LLM agents rely on effective model context to obtain task-relevant information for decision-making. Many existing context engineering approaches primarily rely on context generated from past experience and retrieval mechanisms that reuse it. However, the retrieved context may not be directly applicable to unseen future tasks.
CLEAR is a generative context augmentation framework that addresses this limitation. Instead of retrieving knowledge from the past, CLEAR trains a model to generate task-specific context that is better tailored to the current task. The pipeline works as follows:
- 🔍 A reflection agent performs contrastive analysis over past execution trajectories and summarizes useful context for each observed task.
- 📝 These summaries are used as supervised fine-tuning (SFT) data to train a Context Augmentation Model (CAM).

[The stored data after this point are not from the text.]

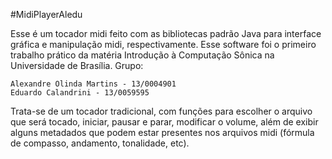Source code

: #MidiPlayerAledu

Esse é um tocador midi feito com as bibliotecas padrão Java para interface gráfica e manipulação midi, respectivamente. Esse software foi o primeiro trabalho prático da matéria Introdução à Computação Sônica na Universidade de Brasília. Grupo:

	Alexandre Olinda Martins - 13/0004901
	Eduardo Calandrini - 13/0059595

Trata-se de um tocador tradicional, com funções para escolher o arquivo que será tocado, iniciar, pausar e parar, modificar o volume, além de exibir alguns metadados que podem estar presentes nos arquivos midi (fórmula de compasso, andamento, tonalidade, etc).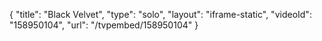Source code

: {
    "title": "Black Velvet",
    "type": "solo",
    "layout": "iframe-static",
    "videoId": "158950104",
    "url": "\/tvpembed\/158950104"
}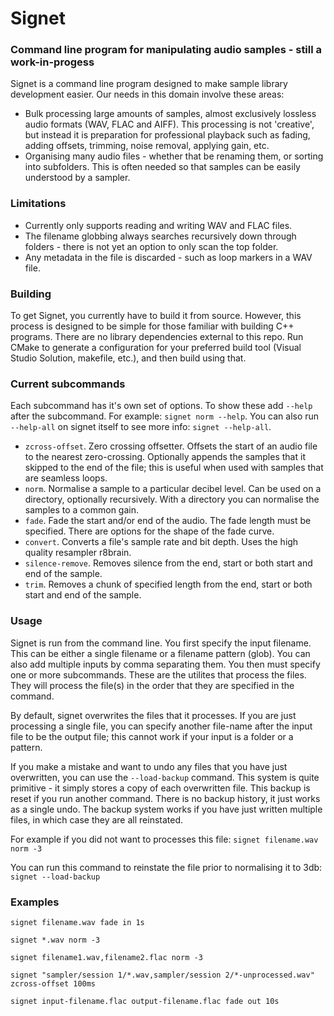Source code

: # Signet
### Command line program for manipulating audio samples - still a work-in-progess

Signet is a command line program designed to make sample library development easier. Our needs in this domain involve these areas:
- Bulk processing large amounts of samples, almost exclusively lossless audio formats (WAV, FLAC and AIFF). This processing is not 'creative', but instead it is preparation for professional playback such as fading, adding offsets, trimming, noise removal, applying gain, etc.
- Organising many audio files - whether that be renaming them, or sorting into subfolders. This is often needed so that samples can be easily understood by a sampler.

### Limitations
- Currently only supports reading and writing WAV and FLAC files.
- The filename globbing always searches recursively down through folders - there is not yet an option to only scan the top folder.
- Any metadata in the file is discarded - such as loop markers in a WAV file.

### Building
To get Signet, you currently have to build it from source. However, this process is designed to be simple for those familiar with building C++ programs. There are no library dependencies external to this repo. Run CMake to generate a configuration for your preferred build tool (Visual Studio Solution, makefile, etc.), and then build using that.

### Current subcommands
Each subcommand has it's own set of options. To show these add `--help` after the subcommand. For example: `signet norm --help`. You can also run `--help-all` on signet itself to see more info: `signet --help-all`.

- `zcross-offset`. Zero crossing offsetter. Offsets the start of an audio file to the nearest zero-crossing. Optionally appends the samples that it skipped to the end of the file; this is useful when used with samples that are seamless loops.
- `norm`. Normalise a sample to a particular decibel level. Can be used on a directory, optionally recursively. With a directory you can normalise the samples to a common gain.
- `fade`. Fade the start and/or end of the audio. The fade length must be specified. There are options for the shape of the fade curve.
- `convert`. Converts a file's sample rate and bit depth. Uses the high quality resampler r8brain.
- `silence-remove`. Removes silence from the end, start or both start and end of the sample.
- `trim`. Removes a chunk of specified length from the end, start or both start and end of the sample.

### Usage
Signet is run from the command line. You first specify the input filename. This can be either a single filename or a filename pattern (glob). You can also add multiple inputs by comma separating them. You then must specify one or more subcommands. These are the utilites that process the files. They will process the file(s) in the order that they are specified in the command.

By default, signet overwrites the files that it processes. If you are just processing a single file, you can specify another file-name after the input file to be the output file; this cannot work if your input is a folder or a pattern.

If you make a mistake and want to undo any files that you have just overwritten, you can use the `--load-backup` command. This system is quite primitive - it simply stores a copy of each overwritten file. This backup is reset if you run another command. There is no backup history, it just works as a single undo. The backup system works if you have just written multiple files, in which case they are all reinstated.

For example if you did not want to processes this file:
`signet filename.wav norm -3`

You can run this command to reinstate the file prior to normalising it to 3db:
`signet --load-backup`

### Examples

`signet filename.wav fade in 1s`

`signet *.wav norm -3`

`signet filename1.wav,filename2.flac norm -3`

`signet "sampler/session 1/*.wav,sampler/session 2/*-unprocessed.wav" zcross-offset 100ms`

`signet input-filename.flac output-filename.flac fade out 10s`
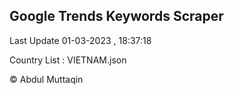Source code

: 

## Google Trends Keywords Scraper 
 
Last Update 01-03-2023 , 18:37:18

Country List :
VIETNAM.json



© Abdul Muttaqin 
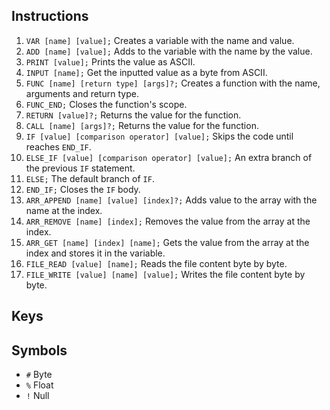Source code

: ## Instructions
1. `VAR [name] [value];` Creates a variable with the name and value.
2. `ADD [name] [value];` Adds to the variable with the name by the value.
3. `PRINT [value];` Prints the value as ASCII.
4. `INPUT [name];` Get the inputted value as a byte from ASCII.
5. `FUNC [name] [return type] [args]?;` Creates a function with the name, arguments and return type.
6. `FUNC_END;` Closes the function's scope.
7. `RETURN [value]?;` Returns the value for the function.
8. `CALL [name] [args]?;` Returns the value for the function.
9. `IF [value] [comparison operator] [value];` Skips the code until reaches `END_IF`.
10. `ELSE_IF [value] [comparison operator] [value];` An extra branch of the previous `IF` statement.
11. `ELSE;` The default branch of `IF`.
12. `END_IF;` Closes the `IF` body.
13. `ARR_APPEND [name] [value] [index]?;` Adds value to the array with the name at the index.
14. `ARR_REMOVE [name] [index];` Removes the value from the array at the index.
15. `ARR_GET [name] [index] [name];` Gets the value from the array at the index and stores it in the variable.
16. `FILE_READ [value] [name];` Reads the file content byte by byte.
17. `FILE_WRITE [value] [name] [value];` Writes the file content byte by byte.

## Keys

## Symbols
- `#` Byte
- `%` Float
- `!` Null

- 🎯 CAM is further optimized using reinforcement learning (RL), where the reward signal is obtained by running the task execution agent.
- Python >= 3.12
- LLaMA-Factory for SFT
- veRL for RL training
- AppWorld benchmark data
- AWS credentials configured for S3, Bedrock and AgentCore access
uv venv --python 3.12
source .venv/bin/activate
uv pip install -e .Set root path:
export CLEAR_ROOT=path/to/repo_root_dirUse the reflection agent to analyze trajectories via contrastive learning and generate task-specific guidance. The agent compares multiple rollouts for each task to produce guidance that helps agents solve the task.
Trajectories are stored at training_data/appworld/replay/, organized by run (e.g., appworld_train_run0/, appworld_train_run1/).
cd $CLEAR_ROOT/src
python clear/main.pyThis produces appworld_sft_data.jsonl containing (task_id, task_description, guidance) tuples for SFT training. For completeness, we already generated those data in training_data/appworld/sft if you don't want to reproduce it.

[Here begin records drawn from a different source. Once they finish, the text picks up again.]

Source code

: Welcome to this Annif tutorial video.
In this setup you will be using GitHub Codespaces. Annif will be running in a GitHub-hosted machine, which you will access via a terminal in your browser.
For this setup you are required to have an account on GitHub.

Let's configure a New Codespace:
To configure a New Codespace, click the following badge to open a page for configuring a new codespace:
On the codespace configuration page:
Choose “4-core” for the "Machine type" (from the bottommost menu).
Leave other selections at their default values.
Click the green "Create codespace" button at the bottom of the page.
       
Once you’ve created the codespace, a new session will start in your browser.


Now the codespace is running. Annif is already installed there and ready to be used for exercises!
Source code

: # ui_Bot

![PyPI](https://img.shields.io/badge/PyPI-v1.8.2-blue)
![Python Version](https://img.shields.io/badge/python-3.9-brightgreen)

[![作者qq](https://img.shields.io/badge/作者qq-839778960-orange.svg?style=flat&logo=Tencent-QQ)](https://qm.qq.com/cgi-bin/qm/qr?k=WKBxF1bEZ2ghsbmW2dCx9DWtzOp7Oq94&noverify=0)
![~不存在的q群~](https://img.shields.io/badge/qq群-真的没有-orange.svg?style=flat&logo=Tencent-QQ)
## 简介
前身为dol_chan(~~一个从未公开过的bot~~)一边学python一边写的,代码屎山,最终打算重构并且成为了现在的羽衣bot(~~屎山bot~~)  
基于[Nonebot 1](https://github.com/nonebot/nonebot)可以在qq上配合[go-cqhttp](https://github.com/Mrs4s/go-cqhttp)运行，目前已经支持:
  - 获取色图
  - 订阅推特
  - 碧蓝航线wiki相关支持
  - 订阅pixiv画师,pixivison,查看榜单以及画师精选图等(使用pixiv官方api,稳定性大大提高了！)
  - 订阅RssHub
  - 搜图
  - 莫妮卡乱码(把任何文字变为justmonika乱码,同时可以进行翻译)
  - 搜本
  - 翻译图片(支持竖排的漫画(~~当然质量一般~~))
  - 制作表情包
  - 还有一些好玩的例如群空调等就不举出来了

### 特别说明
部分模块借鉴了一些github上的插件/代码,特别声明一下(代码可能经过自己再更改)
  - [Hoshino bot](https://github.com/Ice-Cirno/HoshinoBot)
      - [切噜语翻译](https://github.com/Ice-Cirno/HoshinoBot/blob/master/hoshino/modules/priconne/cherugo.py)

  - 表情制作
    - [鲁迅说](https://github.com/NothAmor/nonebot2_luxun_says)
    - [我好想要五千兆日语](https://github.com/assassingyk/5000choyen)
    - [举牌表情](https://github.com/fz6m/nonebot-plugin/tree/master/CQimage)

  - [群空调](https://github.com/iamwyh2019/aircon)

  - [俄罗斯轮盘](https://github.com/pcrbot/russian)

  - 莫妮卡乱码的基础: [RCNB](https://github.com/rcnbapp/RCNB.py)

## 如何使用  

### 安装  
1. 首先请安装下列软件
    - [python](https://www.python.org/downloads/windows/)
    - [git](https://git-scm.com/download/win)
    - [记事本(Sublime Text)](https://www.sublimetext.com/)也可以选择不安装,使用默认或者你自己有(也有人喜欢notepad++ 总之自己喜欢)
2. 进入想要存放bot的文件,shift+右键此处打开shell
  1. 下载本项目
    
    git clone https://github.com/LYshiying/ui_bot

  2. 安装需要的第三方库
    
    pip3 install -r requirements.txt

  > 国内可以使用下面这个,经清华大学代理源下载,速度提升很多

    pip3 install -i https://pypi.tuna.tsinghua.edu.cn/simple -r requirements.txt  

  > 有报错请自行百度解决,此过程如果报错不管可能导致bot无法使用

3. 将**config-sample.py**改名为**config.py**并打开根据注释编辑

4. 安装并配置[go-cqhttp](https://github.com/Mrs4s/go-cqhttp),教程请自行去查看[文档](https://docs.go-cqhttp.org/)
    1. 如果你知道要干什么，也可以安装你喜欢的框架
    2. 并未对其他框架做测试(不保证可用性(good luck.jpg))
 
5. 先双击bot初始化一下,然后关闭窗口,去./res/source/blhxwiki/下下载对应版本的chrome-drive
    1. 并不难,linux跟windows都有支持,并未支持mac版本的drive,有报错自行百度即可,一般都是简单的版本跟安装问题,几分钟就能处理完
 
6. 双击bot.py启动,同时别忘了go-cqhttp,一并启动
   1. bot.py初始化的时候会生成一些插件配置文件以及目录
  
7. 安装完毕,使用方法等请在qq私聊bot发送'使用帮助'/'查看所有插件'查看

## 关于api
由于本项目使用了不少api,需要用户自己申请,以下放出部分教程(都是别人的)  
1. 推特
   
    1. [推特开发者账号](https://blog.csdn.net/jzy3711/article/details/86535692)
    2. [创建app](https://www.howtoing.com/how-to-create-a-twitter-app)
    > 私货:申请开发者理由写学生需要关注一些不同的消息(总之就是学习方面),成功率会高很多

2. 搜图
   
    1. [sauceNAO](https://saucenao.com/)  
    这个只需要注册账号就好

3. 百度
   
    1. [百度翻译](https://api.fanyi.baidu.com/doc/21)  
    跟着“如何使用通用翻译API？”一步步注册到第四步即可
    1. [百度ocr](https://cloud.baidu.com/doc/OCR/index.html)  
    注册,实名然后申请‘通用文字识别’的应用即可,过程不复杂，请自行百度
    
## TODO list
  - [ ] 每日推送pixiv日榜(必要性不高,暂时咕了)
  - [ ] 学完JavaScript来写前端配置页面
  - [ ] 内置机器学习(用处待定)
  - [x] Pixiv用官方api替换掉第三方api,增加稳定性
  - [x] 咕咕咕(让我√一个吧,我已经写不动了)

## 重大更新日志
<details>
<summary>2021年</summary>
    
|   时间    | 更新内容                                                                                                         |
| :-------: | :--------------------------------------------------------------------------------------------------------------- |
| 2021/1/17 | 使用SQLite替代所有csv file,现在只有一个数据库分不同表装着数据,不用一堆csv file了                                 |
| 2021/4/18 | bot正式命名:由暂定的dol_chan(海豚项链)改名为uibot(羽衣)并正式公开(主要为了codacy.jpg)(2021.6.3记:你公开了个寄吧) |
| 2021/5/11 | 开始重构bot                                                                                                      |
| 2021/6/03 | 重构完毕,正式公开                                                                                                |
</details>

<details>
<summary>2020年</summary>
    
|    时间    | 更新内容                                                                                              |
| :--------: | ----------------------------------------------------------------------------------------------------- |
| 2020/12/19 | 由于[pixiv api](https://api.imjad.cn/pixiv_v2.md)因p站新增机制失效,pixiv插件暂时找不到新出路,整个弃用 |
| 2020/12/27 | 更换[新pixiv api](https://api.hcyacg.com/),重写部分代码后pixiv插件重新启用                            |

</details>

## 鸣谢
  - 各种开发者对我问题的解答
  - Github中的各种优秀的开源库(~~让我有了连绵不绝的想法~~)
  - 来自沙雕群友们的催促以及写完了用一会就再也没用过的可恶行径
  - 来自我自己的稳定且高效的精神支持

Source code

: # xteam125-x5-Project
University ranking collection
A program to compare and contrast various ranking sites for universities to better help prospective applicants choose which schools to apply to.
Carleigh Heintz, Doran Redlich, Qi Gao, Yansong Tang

Use the generated SFT data to fine-tune a base model (e.g., Qwen3-32B) with LLaMA-Factory.
- Register the dataset from Step 1 in LLaMA-Factory's
dataset_info.json. - Run SFT using the provided config:
llamafactory-cli train $CLEAR_ROOT/scripts/llamafactory_sft.yamlThe SFT checkpoint will be saved to saves/appworld-cam-qwen3-32b/full/sft.

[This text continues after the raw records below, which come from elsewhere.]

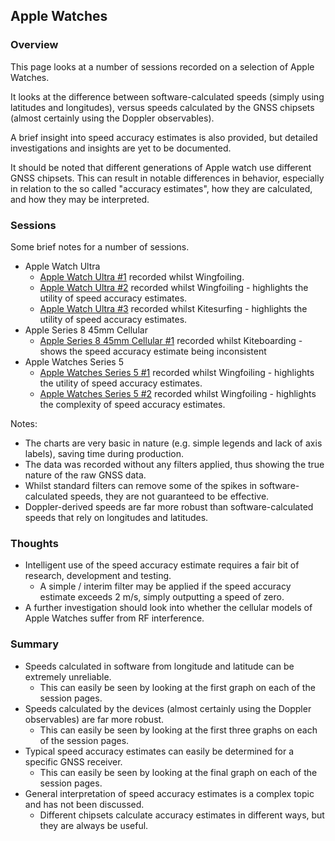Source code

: ## Apple Watches

### Overview

This page looks at a number of sessions recorded on a selection of Apple Watches.

It looks at the difference between software-calculated speeds (simply using latitudes and longitudes), versus speeds calculated by the GNSS chipsets (almost certainly using the Doppler observables).

A brief insight into speed accuracy estimates is also provided, but detailed investigations and insights are yet to be documented.

It should be noted that different generations of Apple watch use different GNSS chipsets. This can result in notable differences in behavior, especially in relation to the so called "accuracy estimates", how they are calculated, and how they may be interpreted.



### Sessions

Some brief notes for a number of sessions.

- Apple Watch Ultra
  - [Apple Watch Ultra #1](wingfoil-230722-0826Z/README.md) recorded whilst Wingfoiling.
  - [Apple Watch Ultra #2](wingfoil-230722-1407Z/README.md) recorded whilst Wingfoiling - highlights the utility of speed accuracy estimates.
  - [Apple Watch Ultra #3](kitesurf-230723-0917Z/README.md) recorded whilst Kitesurfing - highlights the utility of speed accuracy estimates.
- Apple Series 8 45mm Cellular
  - [Apple Series 8 45mm Cellular #1](kiteboard-230722-1622Z/README.md) recorded whilst Kiteboarding - shows the speed accuracy estimate being inconsistent
- Apple Watches Series 5
  - [Apple Watches Series 5 #1](wingfoil-230722-1617Z/README.md) recorded whilst Wingfoiling - highlights the utility of speed accuracy estimates.
  - [Apple Watches Series 5 #2](wingfoil-230722-1720Z/README.md) recorded whilst Wingfoiling - highlights the complexity of speed accuracy estimates.


Notes:

- The charts are very basic in nature (e.g. simple legends and lack of axis labels), saving time during production.
- The data was recorded without any filters applied, thus showing the true nature of the raw GNSS data.
- Whilst standard filters can remove some of the spikes in software-calculated speeds, they are not guaranteed to be effective.
- Doppler-derived speeds are far more robust than software-calculated speeds that rely on longitudes and latitudes. 



### Thoughts

- Intelligent use of the speed accuracy estimate requires a fair bit of research, development and testing.
  - A simple / interim filter may be applied if the speed accuracy estimate exceeds 2 m/s, simply outputting a speed of zero.
- A further investigation should look into whether the cellular models of Apple Watches suffer from RF interference.



### Summary

- Speeds calculated in software from longitude and latitude can be extremely unreliable.
  - This can easily be seen by looking at the first graph on each of the session pages.
- Speeds calculated by the devices (almost certainly using the Doppler observables) are far more robust.
  - This can easily be seen by looking at the first three graphs on each of the session pages.
- Typical speed accuracy estimates can easily be determined for a specific GNSS receiver.
  - This can easily be seen by looking at the final graph on each of the session pages.
- General interpretation of speed accuracy estimates is a complex topic and has not been discussed.
  - Different chipsets calculate accuracy estimates in different ways, but they are always be useful. 
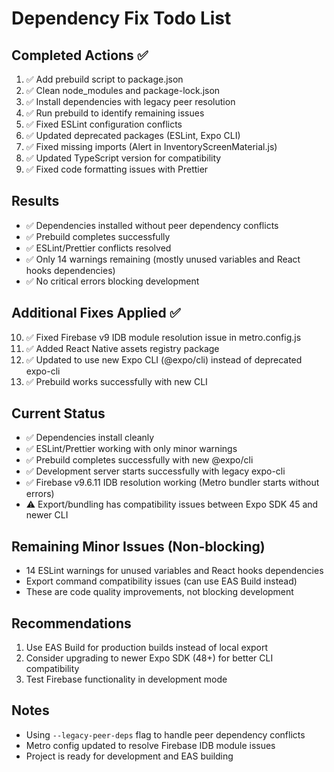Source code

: # Dependency Fix Todo List

## Completed Actions ✅
1. ✅ Add prebuild script to package.json
2. ✅ Clean node_modules and package-lock.json
3. ✅ Install dependencies with legacy peer resolution
4. ✅ Run prebuild to identify remaining issues
5. ✅ Fixed ESLint configuration conflicts
6. ✅ Updated deprecated packages (ESLint, Expo CLI)
7. ✅ Fixed missing imports (Alert in InventoryScreenMaterial.js)
8. ✅ Updated TypeScript version for compatibility
9. ✅ Fixed code formatting issues with Prettier

## Results
- ✅ Dependencies installed without peer dependency conflicts
- ✅ Prebuild completes successfully 
- ✅ ESLint/Prettier conflicts resolved
- ✅ Only 14 warnings remaining (mostly unused variables and React hooks dependencies)
- ✅ No critical errors blocking development

## Additional Fixes Applied ✅
10. ✅ Fixed Firebase v9 IDB module resolution issue in metro.config.js
11. ✅ Added React Native assets registry package
12. ✅ Updated to use new Expo CLI (@expo/cli) instead of deprecated expo-cli
13. ✅ Prebuild works successfully with new CLI

## Current Status
- ✅ Dependencies install cleanly
- ✅ ESLint/Prettier working with only minor warnings
- ✅ Prebuild completes successfully with new @expo/cli
- ✅ Development server starts successfully with legacy expo-cli
- ✅ Firebase v9.6.11 IDB resolution working (Metro bundler starts without errors)
- ⚠️ Export/bundling has compatibility issues between Expo SDK 45 and newer CLI

## Remaining Minor Issues (Non-blocking)
- 14 ESLint warnings for unused variables and React hooks dependencies
- Export command compatibility issues (can use EAS Build instead)
- These are code quality improvements, not blocking development

## Recommendations
1. Use EAS Build for production builds instead of local export
2. Consider upgrading to newer Expo SDK (48+) for better CLI compatibility
3. Test Firebase functionality in development mode

## Notes
- Using `--legacy-peer-deps` flag to handle peer dependency conflicts
- Metro config updated to resolve Firebase IDB module issues
- Project is ready for development and EAS building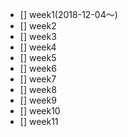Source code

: - [] week1(2018-12-04〜)
- [] week2
- [] week3
- [] week4
- [] week5
- [] week6
- [] week7
- [] week8
- [] week9
- [] week10
- [] week11
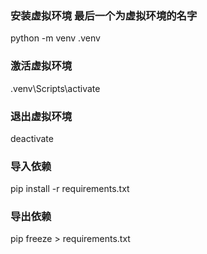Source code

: ### 安装虚拟环境  最后一个为虚拟环境的名字
python -m venv .venv
### 激活虚拟环境
.venv\Scripts\activate
### 退出虚拟环境
deactivate
### 导入依赖
pip install -r requirements.txt
### 导出依赖
pip freeze > requirements.txt

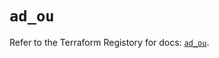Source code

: # `ad_ou`

Refer to the Terraform Registory for docs: [`ad_ou`](https://registry.terraform.io/providers/hashicorp/ad/0.4.4/docs/resources/ou).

Further improve the SFT model using Group Relative Policy Optimization (GRPO) via veRL.
-
Update
scripts/verl_grpo.shwith your paths:TRAIN_DATASET: path to the RL training data (parquet format)actor_rollout_ref.model.path: path to the SFT model from Step 2custom_reward_function.path: path to your reward function
-
Run RL training:
bash $CLEAR_ROOT/scripts/verl_grpo.shClone agentcore-rl-toolkit package and copy strands_appworld_agent into it:
cd $CLEAR_ROOT
git clone https://github.com/awslabs/agentcore-rl-toolkit.git
cp -rT strands_appworld_agent agentcore-rl-toolkit/examples/strands_appworld_agentFollow the instructions in strands_appworld_agent/README.md to:
- 🖥️ Host the trained CAM via vLLM
- 🔧 Set up the Strands AppWorld agent
- 🐳 Run locally, in Docker, or deploy to Amazon Bedrock AgentCore
- 📈 Evaluate on the AppWorld benchmark
.
├── src/
│ ├── clear/ # 🪞 CLEAR: contrastive guidance generation
│ │ ├── main.py # Entry point for SFT data generation
│ │ ├── tools.py # Restricted shell tool for trajectory analysis
│ │ ├── utils.py # Utility functions
│ │ └── prompts/ # System and user prompts for the CLEAR agent
│ └── ace_appworld/ # AppWorld agent with playbook support
├── scripts/
│ ├── llamafactory_sft.yaml # LLaMA-Factory SFT config
│ └── verl_grpo.sh # veRL GRPO training script
├── strands_appworld_agent/ # 🤖 Strands-based AppWorld agent for deployment
├── training_data/ # 📦 Trajectory and SFT data for training
└── pyproject.toml
This code is being released solely for academic and scientific reproducibility purposes, in support of the methods and findings described in the associated publication. Pull requests are not being accepted in order to maintain the code exactly as it was used in the paper.